● RECORDS FOR THIS EXERCISE
=== Section Start ===

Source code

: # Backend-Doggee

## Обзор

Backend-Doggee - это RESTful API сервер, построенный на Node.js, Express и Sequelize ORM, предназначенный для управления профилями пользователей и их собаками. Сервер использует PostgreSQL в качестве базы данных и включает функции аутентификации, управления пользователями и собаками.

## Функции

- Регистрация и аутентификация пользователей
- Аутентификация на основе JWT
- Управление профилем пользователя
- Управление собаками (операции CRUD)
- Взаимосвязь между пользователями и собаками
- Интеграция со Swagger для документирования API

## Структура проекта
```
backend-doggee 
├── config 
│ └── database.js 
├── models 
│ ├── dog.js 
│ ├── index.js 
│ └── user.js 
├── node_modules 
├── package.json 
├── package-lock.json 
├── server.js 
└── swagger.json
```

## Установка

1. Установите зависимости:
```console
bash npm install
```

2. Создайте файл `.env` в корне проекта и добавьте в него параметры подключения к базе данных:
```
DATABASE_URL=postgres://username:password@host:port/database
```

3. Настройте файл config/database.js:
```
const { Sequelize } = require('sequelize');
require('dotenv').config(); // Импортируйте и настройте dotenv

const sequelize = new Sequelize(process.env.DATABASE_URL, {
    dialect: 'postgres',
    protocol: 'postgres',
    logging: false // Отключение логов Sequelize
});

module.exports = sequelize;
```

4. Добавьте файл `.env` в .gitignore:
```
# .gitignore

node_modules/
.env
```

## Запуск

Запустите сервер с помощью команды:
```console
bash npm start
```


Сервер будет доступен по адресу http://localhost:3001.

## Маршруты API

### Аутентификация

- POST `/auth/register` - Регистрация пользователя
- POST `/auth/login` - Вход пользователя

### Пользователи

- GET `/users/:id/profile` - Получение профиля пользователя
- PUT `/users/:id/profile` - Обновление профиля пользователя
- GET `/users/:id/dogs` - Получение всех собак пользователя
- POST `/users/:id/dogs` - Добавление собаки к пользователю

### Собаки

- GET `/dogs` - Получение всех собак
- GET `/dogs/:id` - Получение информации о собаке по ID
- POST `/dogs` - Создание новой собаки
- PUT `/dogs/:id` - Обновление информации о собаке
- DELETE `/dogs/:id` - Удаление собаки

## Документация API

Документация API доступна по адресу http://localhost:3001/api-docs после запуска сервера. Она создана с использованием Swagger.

=== Section End ===

● AIM OF THE TASK
Every line above that includes the word "файл" should be listed.

● ANSWER AREA
2. Создайте файл `.env` в корне проекта и добавьте в него параметры подключения к базе данных:
3. Настройте файл config/database.js:
4. Добавьте файл `.env` в .gitignore:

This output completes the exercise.